BFT is a well-studied theory revealing the fact that, based on the assumptions of the partial synchronous network model, consistency can be achieved among non-Byzantine nodes in the case of no more than one-third of the total nodes are faulty and malicious. PBFT, short for Practical Byzantine Fault Tolerance, is the best-known algorithm implementation. Currently, the consensus algorithms of most blockchains are implementations based on BFT. Giskard BFT is also evolved from PBFT.

Application of the PBFT algorithm in blockchain consensus

The PBFT algorithm is widely used for reaching consensus in various blockchain systems, which not only solves the Byzantine node problem that may occur in the consensus process, but also enables the system to always maintain two properties: safety and liveness.

Safety: Even if the two types of error occur, i.e., Crash nodes and Byzantine nodes, the consensus system cannot produce incorrect results. In the blockchain, they refer to no double-spending or forking.
Liveness: the system can continuously generate commits, which, in the blockchain, means that consensus will continue and not get stuck. If the consensus of a blockchain system is not sustainable, then the system cannot respond to new transaction requests from clients, i.e., liveness is not satisfied.

We can take the application of the PBFT algorithm in the blockchain consensus as an example to summarize the core flow of the algorithm:

Consensus process of PBFT

As can be seen from the above figure, PBFT is a typical three-phase submission algorithm:

Pre-Prepare: the nodes receive and execute blocks, as well as generate block voting signatures, and start to broadcast signatures to all block producers
Prepare: the nodes collect signatures. A node will be ready for committing blocks once it has collected 2*f signatures, and then it will start broadcasting the Commit packet
Commit: the nodes start to collect Commit packets, and after a node collects all the 2*f+1 Commit packets, it directly commits the latest locally cached blocks to the database

When seeing this, you may have the following questions:

Why the number of signatures required varies from phase to phase

For the phases of Prepare and Commit, let’s consider the worst scenario: assume that we receive f signatures from normal nodes and also f from malicious nodes, then the 2 * f + 1 signature can only come from normal nodes (since we limit the maximum number of malicious nodes to f).
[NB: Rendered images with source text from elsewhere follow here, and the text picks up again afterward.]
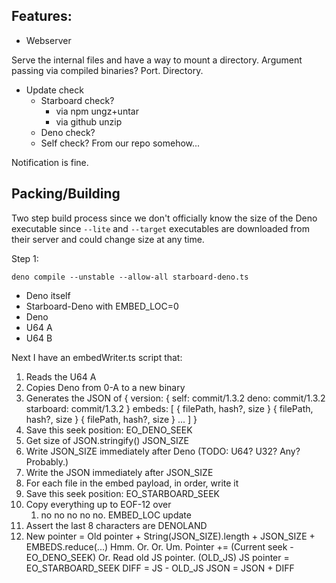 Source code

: ## Features:

- Webserver

Serve the internal files and have a way to mount a directory.
Argument passing via compiled binaries?
Port.
Directory.

- Update check
  - Starboard check?
    - via npm ungz+untar
    - via github unzip
  - Deno check?
  - Self check? From our repo somehow...

Notification is fine.

## Packing/Building

Two step build process since we don't officially know the size of the Deno
executable since `--lite` and `--target` executables are downloaded from their
server and could change size at any time.

Step 1:

```
deno compile --unstable --allow-all starboard-deno.ts
```

- Deno itself
- Starboard-Deno with EMBED_LOC=0
- Deno
- U64 A
- U64 B

Next I have an embedWriter.ts script that:
1) Reads the U64 A
2) Copies Deno from 0-A to a new binary
4) Generates the JSON of
  {
    version: {
      self: commit/1.3.2
      deno: commit/1.3.2
      starboard: commit/1.3.2
    }
    embeds: [
      { filePath, hash?, size }
      { filePath, hash?, size }
      { filePath, hash?, size }
      ...
    ]
  }
5) Save this seek position: EO_DENO_SEEK
6) Get size of JSON.stringify() JSON_SIZE
7) Write JSON_SIZE immediately after Deno (TODO: U64? U32? Any? Probably.)
8) Write the JSON immediately after JSON_SIZE
9) For each file in the embed payload, in order, write it
10) Save this seek position: EO_STARBOARD_SEEK
11) Copy everything up to EOF-12 over
    1)  no no no no no. EMBED_LOC update
12) Assert the last 8 characters are DENOLAND
13) New pointer = Old pointer + String(JSON_SIZE).length + JSON_SIZE + EMBEDS.reduce(...)
    Hmm. Or. Or. Um. Pointer += (Current seek - EO_DENO_SEEK)
    Or.
    Read old JS pointer. (OLD_JS)
    JS pointer = EO_STARBOARD_SEEK
    DIFF = JS - OLD_JS
    JSON = JSON + DIFF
It can be seen that the system will keep functioning with normal nodes taking up the “majority”. So the parameter 2*f+1 and the requirement n>=3f+1 are logically self-consistent. In the Prepare phase, any message sent by Node 0 can be considered as a confirmation message, so the Prepare phase only needs to collect 2*f signatures.

Why consistency cannot be realized with messages from just two phases

It is not possible to realize consistency with only two messages from the Pre-Prepare and Prepare phases. For example, suppose there is no Commit phase, Node 1 would be ready for entering the Prepared phase after collecting 2*f of signatures in the Prepare phase, however, the Prepared here is only a local perspective of Node 1 and is not globally consistent. Node 1 cannot guarantee that all the remaining nodes are ready for the Prepared phase. If less than f non-Byzantine nodes entered the Prepared state, and Node 1 confirms the message, then the system is inconsistent.

Why consistency can be realized with messages from three phases

For now, it should be easy to understand why consistency can be realized with messages from three phases. A node collected 2*f+1 Commit packets means that f+1 non-Byzantine nodes have reached the Prepared status, which means that “most” nodes have agreed on the message.

Next, let’s talk about the view of PBFT and the process of view change.

PBFT consensus algorithm uses the view to record the consensus state of each node, and the same view nodes maintain the same list of Leader and Replicas nodes. When the Leader fails, the view will change to ensure protocol liveness, and if the view change is successful (at least 2*f+1 nodes reach the same view), a new leader is elected based on the new view.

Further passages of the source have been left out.